To promote these falsehoods, Yakovenko continues, Solovyev has on his show people who are prepared to do what he is doing, including Yevgeny Satanovsky, Yakov Kedmi, ad Avigdor Eskin, and, “speculating on the theme of the Holocaust, presents the war in Ukraine as a struggle between good (Putin) and absolute evil (Ukraine and its American backers).
By mixing all these things together, the Russian commentator says, Solovyev and his friends seek to blame the West and not just the Nazis for the Holocaust, to claim that “exclusively the USSR and Stalin personally” won the war over fascism, and, what is especially obscene, to suggest that the conflict between Putin’s Russia and the West is “a continuation of the struggle with Nazism which it turns out Putin is now conducting.”
Putin in fact and not the West is the one who has made friends with Iran, Hezbollah, Hamas, and Asad, all of who have elevated anti-Semitism and the destruction of Israel to “the rank of official policy.” But “that is something that “’useful Jews’” like Solovyev “prefer to close their eyes to.
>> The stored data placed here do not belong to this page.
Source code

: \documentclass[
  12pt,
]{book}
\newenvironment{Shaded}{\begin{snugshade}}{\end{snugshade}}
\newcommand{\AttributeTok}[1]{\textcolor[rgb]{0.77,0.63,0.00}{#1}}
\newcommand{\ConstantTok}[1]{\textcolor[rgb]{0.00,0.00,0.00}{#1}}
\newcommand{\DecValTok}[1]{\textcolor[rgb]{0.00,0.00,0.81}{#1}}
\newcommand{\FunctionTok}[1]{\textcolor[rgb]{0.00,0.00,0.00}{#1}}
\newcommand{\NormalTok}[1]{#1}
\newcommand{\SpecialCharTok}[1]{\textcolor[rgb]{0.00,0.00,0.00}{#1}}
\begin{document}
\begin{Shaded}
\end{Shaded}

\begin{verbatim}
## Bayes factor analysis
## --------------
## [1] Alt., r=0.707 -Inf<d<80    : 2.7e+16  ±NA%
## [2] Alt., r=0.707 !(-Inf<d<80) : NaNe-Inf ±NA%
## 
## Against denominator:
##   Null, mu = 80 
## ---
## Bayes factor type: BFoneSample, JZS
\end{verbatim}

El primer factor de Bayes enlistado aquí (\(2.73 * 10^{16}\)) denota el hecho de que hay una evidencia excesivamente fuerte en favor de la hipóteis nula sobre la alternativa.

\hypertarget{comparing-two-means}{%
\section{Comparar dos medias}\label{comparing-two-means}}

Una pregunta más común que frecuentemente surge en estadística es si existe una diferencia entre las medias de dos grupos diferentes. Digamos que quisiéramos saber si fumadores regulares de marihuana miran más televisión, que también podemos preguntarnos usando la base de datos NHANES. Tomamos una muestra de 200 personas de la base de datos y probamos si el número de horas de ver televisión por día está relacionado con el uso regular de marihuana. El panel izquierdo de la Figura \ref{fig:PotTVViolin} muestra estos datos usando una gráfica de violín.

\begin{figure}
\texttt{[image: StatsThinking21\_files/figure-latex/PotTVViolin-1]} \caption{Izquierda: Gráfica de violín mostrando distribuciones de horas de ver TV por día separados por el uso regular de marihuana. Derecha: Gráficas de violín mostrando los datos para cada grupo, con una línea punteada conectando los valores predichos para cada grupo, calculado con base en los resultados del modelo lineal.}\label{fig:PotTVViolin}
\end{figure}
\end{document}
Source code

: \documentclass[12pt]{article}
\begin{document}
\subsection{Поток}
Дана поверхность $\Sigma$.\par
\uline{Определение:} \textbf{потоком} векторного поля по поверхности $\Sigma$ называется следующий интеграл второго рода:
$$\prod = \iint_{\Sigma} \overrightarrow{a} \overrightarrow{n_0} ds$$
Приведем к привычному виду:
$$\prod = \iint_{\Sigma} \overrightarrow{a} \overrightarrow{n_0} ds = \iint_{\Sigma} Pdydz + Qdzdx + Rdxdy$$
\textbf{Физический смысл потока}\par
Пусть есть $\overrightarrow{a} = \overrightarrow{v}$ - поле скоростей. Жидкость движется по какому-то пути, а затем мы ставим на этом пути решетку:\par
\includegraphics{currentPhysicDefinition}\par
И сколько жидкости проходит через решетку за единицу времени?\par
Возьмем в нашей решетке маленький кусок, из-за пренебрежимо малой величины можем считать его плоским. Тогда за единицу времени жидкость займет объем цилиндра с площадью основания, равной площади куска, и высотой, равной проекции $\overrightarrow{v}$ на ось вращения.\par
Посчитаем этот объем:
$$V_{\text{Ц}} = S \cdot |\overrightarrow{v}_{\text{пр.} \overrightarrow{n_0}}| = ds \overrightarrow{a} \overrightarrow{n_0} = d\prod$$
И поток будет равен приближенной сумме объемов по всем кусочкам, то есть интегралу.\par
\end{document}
Solovyev displays many aspects of a megalomania that is fed by his appearances on television. He is “sincerely convinced that he better than anyone” is able to understand all aspects of human activity.” And he now constantly develops “his favorite idea that the Russians are the Jews of today” and have taken “the baton” from the Jews to march forward.
One could dismiss the megalomania of Solovyev as his personal problem, Yakovenko concludes; but his efforts to promote hatred of the West, Ukraine and the Russian opposition is something else. “It is a crime,” one made more horrific than otherwise because he uses “the greatest tragedy of the Jewish people” to advance the cause of the latest Russian dictator.